Tetris, the video game, made its debut in the Soviet Union in 1984. By 1989, it appeared worldwide on Nintendo’s Game Boy. Two decades later, the game has sold tens of millions of copies — plus another hundred million on cell phones alone (and since 2005). A popular time waster, Tetris may have another use, one medically significant.
Tetris may be a valuable tool in treating post traumatic stress disorder (“PTSD”).
In 2009, as reported by Time, researchers from Oxford University conducted two experiments to see what effect, if any, Tetris-playing had on preventing trauma-induced flashbacks. In both experiments, a group of otherwise healthy adults were asked to watch a 21-minute video showing traumatic events, such as car accidents or surgery. Typically, viewers of such content could have flashback-like recall of the events they witnessed for a week or so later.
Tetris helped stem the tide of flashbacks. In the first study, thirty minutes after watching the film, some participants were told to play Tetris for just ten minutes. Two other groups — control groups — were asked to play another game or simply sit quietly, respectively. Over the course of the next week, the Tetris-playing group experienced significantly fewer flashbacks than either of the other two groups. And the group which played the other game?
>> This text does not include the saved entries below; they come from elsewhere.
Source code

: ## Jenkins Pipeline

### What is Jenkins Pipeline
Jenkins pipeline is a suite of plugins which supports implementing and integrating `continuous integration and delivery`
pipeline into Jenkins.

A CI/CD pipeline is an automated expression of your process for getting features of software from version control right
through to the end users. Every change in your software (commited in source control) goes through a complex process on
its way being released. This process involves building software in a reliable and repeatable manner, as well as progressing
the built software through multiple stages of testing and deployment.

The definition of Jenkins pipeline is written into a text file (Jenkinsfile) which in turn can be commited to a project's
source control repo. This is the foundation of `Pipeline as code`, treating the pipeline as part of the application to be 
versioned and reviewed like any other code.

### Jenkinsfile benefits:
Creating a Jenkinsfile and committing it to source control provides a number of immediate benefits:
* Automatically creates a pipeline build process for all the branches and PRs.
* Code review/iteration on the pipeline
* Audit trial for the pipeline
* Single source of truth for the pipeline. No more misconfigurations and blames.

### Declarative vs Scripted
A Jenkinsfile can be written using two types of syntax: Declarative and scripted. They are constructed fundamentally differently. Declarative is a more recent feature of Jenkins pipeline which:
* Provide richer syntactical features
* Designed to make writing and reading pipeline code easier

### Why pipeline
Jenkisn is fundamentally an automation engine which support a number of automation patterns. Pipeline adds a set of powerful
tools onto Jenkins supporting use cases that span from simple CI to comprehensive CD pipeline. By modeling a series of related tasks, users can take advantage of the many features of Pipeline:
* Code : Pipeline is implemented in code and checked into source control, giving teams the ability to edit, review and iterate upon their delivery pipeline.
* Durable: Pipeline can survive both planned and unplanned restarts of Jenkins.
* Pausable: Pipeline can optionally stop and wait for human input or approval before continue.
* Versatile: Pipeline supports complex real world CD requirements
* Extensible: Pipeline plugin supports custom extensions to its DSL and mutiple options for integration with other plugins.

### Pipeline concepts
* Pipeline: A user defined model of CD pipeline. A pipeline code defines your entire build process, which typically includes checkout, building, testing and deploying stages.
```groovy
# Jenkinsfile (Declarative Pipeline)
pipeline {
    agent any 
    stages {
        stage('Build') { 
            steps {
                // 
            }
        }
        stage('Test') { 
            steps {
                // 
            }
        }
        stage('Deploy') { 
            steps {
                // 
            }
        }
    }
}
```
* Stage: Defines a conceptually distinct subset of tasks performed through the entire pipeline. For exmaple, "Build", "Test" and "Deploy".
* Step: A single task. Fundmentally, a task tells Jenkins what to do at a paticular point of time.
They experienced more flashbacks than those who simply sat quietly.
The second study was more of the same, but instead of the three groups going into their activity 30 minutes after watching the video, they waited four hours. The effect: similar. The research team believes that the therapeutic nature of the game could have a window of up to six hours after experiencing the traumatic event.
Further research is ongoing.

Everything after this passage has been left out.